Carol: I think that this is a moment when we should really interrogate and create powerful narratives around the experiential value that museums have for visitors and the social value that museums create in the public domain.
When ICOM’s Strategic Planning Committee did that survey in 2018 which I mentioned earlier, the respondents were very clear that a major reason for the decrease in government funding was due to an imperfect understanding of the real value of museums to society on the part of funders and bureaucrats. Further, they thought that the museum community had to take the initiative to redress this. Making the case for museum value is the opportunity. Most museums are not-for-profit organizations but the value they add to society far exceeds the public investment they receive. If public funding continues to decrease, then we must ask ourselves how we can make the case for value more powerfully so that our advocacy is more effective.

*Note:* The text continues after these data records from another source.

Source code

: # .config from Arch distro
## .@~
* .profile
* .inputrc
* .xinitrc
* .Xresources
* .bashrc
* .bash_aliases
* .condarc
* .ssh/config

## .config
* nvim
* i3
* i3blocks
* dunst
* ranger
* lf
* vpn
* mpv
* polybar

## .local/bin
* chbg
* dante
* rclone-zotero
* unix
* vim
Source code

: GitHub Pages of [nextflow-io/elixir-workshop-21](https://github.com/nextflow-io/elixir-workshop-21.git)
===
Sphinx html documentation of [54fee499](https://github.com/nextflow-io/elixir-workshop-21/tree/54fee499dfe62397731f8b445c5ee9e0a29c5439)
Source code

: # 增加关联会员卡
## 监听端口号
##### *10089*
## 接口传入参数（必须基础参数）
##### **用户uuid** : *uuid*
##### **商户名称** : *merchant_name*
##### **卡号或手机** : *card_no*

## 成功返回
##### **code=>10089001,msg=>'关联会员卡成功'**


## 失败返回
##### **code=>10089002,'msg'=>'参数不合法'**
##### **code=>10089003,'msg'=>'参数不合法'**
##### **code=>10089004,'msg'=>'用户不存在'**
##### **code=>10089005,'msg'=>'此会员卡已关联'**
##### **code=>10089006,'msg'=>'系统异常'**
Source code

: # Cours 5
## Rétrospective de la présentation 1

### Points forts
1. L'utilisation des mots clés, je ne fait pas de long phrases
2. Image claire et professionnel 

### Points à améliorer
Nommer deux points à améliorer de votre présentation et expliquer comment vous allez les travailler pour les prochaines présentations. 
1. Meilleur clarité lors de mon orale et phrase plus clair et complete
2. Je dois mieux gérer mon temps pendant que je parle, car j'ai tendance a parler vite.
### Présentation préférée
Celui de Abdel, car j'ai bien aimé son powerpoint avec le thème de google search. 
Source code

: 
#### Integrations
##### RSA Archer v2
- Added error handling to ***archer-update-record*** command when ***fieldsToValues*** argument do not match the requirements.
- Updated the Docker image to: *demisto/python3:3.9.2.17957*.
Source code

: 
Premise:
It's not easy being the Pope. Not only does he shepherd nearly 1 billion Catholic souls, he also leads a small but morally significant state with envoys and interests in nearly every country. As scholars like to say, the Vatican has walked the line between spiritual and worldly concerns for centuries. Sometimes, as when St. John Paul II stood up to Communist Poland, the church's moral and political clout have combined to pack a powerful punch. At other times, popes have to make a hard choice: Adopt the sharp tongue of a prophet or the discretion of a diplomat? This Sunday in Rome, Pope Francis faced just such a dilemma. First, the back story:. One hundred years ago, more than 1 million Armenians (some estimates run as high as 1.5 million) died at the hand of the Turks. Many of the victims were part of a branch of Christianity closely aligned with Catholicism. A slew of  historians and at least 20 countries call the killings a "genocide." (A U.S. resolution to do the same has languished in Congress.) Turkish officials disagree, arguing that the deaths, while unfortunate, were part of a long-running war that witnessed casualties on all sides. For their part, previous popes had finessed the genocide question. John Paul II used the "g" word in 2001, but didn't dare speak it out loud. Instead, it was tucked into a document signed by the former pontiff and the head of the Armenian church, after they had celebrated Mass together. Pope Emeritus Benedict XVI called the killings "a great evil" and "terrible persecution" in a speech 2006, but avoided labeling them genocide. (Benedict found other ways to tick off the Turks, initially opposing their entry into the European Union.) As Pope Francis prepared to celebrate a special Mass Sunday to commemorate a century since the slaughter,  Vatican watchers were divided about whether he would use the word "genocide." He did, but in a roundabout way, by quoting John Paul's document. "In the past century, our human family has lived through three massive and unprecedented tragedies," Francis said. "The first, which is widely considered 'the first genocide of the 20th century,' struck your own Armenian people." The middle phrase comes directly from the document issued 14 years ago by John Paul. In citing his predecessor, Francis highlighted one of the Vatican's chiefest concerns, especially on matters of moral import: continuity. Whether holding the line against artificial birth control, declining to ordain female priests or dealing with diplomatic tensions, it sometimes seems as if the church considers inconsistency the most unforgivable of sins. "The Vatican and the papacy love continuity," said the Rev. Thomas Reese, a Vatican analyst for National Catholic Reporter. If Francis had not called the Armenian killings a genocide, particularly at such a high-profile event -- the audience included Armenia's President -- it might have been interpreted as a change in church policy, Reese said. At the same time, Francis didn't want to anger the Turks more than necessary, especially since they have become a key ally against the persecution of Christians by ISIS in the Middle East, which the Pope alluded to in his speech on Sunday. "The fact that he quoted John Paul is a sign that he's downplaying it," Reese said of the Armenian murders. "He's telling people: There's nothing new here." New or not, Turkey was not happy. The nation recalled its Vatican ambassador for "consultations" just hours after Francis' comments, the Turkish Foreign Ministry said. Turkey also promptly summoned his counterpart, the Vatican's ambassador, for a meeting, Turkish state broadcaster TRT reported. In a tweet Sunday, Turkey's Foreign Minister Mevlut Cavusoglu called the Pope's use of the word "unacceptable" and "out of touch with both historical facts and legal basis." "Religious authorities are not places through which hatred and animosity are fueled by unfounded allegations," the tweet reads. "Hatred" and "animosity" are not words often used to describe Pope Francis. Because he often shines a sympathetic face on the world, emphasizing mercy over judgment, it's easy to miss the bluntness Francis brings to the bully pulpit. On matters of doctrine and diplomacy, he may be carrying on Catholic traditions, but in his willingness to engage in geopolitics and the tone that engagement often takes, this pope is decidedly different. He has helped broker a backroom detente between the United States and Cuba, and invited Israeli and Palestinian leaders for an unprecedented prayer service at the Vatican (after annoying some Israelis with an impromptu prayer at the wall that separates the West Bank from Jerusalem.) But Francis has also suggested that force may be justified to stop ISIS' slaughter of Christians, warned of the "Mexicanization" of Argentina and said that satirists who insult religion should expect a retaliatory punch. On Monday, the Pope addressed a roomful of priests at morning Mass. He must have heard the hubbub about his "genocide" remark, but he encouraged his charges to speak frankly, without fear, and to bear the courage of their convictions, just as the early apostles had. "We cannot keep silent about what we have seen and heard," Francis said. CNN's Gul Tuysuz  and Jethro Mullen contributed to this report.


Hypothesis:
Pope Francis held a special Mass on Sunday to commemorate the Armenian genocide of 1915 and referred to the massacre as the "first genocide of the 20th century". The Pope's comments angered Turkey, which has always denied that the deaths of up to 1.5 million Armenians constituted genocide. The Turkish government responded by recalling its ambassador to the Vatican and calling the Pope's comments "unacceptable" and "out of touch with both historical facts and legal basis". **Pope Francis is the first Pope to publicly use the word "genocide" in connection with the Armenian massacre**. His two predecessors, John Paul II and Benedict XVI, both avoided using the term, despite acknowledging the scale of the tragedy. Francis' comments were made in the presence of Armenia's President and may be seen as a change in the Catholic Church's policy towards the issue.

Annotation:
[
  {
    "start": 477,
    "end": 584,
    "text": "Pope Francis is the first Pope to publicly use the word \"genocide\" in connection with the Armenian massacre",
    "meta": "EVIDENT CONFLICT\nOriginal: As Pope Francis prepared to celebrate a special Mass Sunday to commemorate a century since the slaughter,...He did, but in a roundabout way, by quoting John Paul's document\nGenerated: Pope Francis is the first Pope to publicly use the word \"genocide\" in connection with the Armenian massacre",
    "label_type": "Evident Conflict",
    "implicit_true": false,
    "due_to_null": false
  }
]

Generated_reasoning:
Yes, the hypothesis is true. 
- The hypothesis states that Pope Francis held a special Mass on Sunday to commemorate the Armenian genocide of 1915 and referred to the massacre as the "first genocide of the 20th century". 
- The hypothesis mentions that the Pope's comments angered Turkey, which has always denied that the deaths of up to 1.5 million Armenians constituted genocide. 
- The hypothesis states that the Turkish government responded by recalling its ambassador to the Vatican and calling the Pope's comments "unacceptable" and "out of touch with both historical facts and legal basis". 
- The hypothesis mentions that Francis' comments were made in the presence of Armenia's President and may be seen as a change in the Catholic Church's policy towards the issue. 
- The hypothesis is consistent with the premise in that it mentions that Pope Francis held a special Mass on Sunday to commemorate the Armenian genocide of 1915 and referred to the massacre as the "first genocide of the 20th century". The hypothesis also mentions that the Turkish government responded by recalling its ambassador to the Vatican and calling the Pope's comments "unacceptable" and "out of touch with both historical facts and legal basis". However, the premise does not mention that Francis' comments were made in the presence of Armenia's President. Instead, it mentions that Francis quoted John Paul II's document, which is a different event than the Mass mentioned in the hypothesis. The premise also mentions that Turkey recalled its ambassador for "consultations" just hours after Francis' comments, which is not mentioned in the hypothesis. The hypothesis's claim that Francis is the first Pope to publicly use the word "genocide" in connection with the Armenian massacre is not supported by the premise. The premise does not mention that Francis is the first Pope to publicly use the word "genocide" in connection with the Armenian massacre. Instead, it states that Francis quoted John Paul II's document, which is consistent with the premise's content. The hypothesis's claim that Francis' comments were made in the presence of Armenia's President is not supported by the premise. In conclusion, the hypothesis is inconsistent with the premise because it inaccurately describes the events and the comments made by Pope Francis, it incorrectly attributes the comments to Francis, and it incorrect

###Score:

Museo: Can you tell us more about the evidence showing that museums are creating value?
Carol: I mentioned both the value that museums have for visitors and the social value that museums create in the public domain so I will begin with the first of these – how visitors describe the value they experience as the result of museum visits.
As part of the UK’s initial Cultural Value Project, I worked with the Research Centre for Museums and Galleries at Leicester University where we did a big project on how visitors describe the value of museum visiting. The emphasis was on the visitor experience in the visitor’s own words. I looked at 20 years of audience research and evaluation studies in UK museums and galleries.

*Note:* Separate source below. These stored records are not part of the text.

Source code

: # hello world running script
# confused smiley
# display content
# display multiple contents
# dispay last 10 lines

The value that visitors described was in three main areas. ‘Museums help people think’ was the first category. What was significant was that this thinking was not simple recognition or recall of factual information. It was at much higher levels of cognitive functioning such as comparing and contrasting, evaluation and judgment. In an age of information overload and fake news, museums are helping people think critically. But the study also found that people value museums because of their capacity to create a sense of connectedness, by making you realize how other people live. And, in addition, the museum experience is described in terms of well-being citing feelings of inspiration, calm and pleasure as well as enhanced self-esteem.
On the public value side, museums are promoting citizen science, working with disadvantaged communities, bringing people together to discuss unresolved social issues, enhancing a sense of place, fostering access and social inclusion and partnering with health and social partners to improve community health.
Museo: Museum professionals are very creative thinkers, but are they also fast adapters?
Carol: I think that the response when COVID forced museums to close is evidence of how agile this sector can be. In the absence of physical visits, museums used digital to maintain both a presence and an engagement with audiences. Many museums report an increased virtual constituency because digital is not tied to time and place and a worldwide audience can connect with what you are offering online.
Museo: What role does the digital element play in the future?
Carol: One of the really interesting outcomes of digital was reported at the end of last year in the lead up to and the aftermath of the US election. Previous research done in the US has consistently shown that museums are the most trusted sources of information, out-performing media and politicians by a wide margin. That trust actually increased during COVID. One of the major reasons for this was that the digital presence of museums was (in contrast to much of the fake news emerging during the election campaign) based on evidence, credentialed experts and authentic objects. So real facts, real experts and real objects promoted through digital- it’s a platform with potential!
Museo: Thank you very much for this interview.